Ciò che si riceve è la sensibilità artistica ed espressiva trasposta in un opera d’arte universalmente efficace.


LA RUBRICA: NOI TRA PALCO E REALTÁ


 L’uomo è un animale metafisico, un animale che a differenza del cavallo, del maiale o del bue sa di morire e questo sapere è anteposto anche alla stessa vita.
Ebbene sì, che attraversi nella sua esistenza momenti insignificanti o aulici, è in attesa di morire.
Questa verità ce la rimbalza l’uomo dal fiore in bocca nel dialogo incalzante con l’avventore pacifico, in una saletta ferroviaria nel tempo (novecentesco) e senza tempo, con il contributo della donna, della moglie pre-occupata, in ombra dietro la vetrata della sala d’attesa ferroviaria. 
Pirandello (Lavia) ci trasmette il senso del tenace accanimento alla propria esistenza senza mai cadere nella retorica, affidandosi invece a quell’ umorismo e quel sarcasmo drammatico che induce il protagonista a chiamare "fiore" il tumore maligno che lo condanna.
 
 “Perchè vivere se dobbiamo morire?” Forse per entrare nel “colloquio” e, in questo magistrale atto teatrale ci viene offerto un emblematico colloquio fra un uomo che si sa condannato a breve morte e che per questo prosegue la vita con urgenza appassionata, e un ometto pacifico   come tanti che vive un’esistenza convenzionale, senza porsi il problema di essa.
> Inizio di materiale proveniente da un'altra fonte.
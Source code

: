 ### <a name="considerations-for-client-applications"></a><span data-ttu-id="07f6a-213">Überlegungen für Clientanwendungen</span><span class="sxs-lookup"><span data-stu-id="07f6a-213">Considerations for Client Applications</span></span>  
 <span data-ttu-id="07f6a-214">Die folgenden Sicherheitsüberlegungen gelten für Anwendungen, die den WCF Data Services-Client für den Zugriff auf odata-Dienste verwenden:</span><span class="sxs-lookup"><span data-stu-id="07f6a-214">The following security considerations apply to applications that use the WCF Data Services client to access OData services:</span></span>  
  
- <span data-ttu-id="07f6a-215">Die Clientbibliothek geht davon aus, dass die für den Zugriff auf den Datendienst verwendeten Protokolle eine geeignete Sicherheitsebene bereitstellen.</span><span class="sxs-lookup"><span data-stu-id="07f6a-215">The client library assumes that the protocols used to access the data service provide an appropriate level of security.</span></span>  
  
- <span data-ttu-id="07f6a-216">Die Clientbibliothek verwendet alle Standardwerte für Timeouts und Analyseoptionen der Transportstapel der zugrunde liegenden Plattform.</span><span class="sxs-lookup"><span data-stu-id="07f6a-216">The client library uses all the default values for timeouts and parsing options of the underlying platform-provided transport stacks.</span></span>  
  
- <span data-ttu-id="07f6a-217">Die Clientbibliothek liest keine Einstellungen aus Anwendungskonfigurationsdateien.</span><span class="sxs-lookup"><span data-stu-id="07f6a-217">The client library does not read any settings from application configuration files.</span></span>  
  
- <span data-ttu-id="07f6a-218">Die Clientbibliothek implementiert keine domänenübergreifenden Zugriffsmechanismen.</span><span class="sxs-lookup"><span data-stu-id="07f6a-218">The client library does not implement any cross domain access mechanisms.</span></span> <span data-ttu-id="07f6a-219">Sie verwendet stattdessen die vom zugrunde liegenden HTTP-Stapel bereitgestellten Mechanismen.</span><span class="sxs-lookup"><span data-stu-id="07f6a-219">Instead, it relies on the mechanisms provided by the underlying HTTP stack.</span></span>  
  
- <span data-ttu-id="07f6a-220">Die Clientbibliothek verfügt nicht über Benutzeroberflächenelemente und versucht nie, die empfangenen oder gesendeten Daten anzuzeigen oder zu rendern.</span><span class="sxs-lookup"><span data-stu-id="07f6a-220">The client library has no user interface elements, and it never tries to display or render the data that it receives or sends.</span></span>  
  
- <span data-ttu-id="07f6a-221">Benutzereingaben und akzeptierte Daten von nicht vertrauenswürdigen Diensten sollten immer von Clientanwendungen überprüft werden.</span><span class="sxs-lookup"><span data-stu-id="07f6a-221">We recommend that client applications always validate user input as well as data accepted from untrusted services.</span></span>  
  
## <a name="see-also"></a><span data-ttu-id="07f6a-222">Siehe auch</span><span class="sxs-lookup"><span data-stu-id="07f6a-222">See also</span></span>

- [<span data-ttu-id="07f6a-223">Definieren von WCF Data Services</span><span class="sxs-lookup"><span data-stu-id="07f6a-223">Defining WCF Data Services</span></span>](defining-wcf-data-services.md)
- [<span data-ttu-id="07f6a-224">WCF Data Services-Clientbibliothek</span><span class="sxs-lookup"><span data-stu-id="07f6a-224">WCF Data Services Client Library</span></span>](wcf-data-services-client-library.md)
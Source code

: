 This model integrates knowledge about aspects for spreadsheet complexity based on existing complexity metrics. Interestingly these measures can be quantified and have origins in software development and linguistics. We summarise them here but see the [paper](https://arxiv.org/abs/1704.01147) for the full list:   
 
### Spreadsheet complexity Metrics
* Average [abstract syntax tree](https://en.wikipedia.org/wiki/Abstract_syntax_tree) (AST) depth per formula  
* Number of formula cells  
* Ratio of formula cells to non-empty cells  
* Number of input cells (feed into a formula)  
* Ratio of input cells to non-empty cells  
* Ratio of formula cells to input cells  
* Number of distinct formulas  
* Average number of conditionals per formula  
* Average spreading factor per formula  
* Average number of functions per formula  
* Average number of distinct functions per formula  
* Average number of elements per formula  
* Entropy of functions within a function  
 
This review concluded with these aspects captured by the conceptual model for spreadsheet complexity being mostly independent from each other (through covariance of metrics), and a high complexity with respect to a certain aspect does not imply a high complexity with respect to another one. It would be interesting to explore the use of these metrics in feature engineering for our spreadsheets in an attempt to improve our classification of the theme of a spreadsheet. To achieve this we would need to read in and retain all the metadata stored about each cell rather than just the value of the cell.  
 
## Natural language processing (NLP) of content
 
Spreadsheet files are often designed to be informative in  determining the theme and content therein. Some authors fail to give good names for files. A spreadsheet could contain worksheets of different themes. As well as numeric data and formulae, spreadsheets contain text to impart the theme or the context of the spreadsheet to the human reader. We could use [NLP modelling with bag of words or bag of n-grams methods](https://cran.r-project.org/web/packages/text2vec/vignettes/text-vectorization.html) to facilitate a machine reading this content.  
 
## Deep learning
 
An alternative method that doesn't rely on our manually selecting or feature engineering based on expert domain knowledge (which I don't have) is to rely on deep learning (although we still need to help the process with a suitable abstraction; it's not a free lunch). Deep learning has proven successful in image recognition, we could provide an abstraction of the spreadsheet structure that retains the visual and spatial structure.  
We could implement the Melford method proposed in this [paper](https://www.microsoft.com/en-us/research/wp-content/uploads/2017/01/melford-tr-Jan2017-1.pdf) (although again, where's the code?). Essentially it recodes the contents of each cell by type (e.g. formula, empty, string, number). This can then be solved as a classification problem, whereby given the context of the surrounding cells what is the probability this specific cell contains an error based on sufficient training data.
Insignificanze e significanze vissute o ancora da vivere, un passaggio di conoscenze e azzeccati riferimenti del filosofo Schopenhauer, permettono di coinvolgerci sugli argomenti sulla vita e sul suo inesorabile finire.
L’atto teatrale incalzante e intenso nel rivelare compiutamente la capacità di affrontare il tema umano decisivo dell’inevitabilità della morte ci dispiega la paura di affrontarla e il tentativo di resistere, perché l’attaccamento alla vita ha sempre il sopravvento.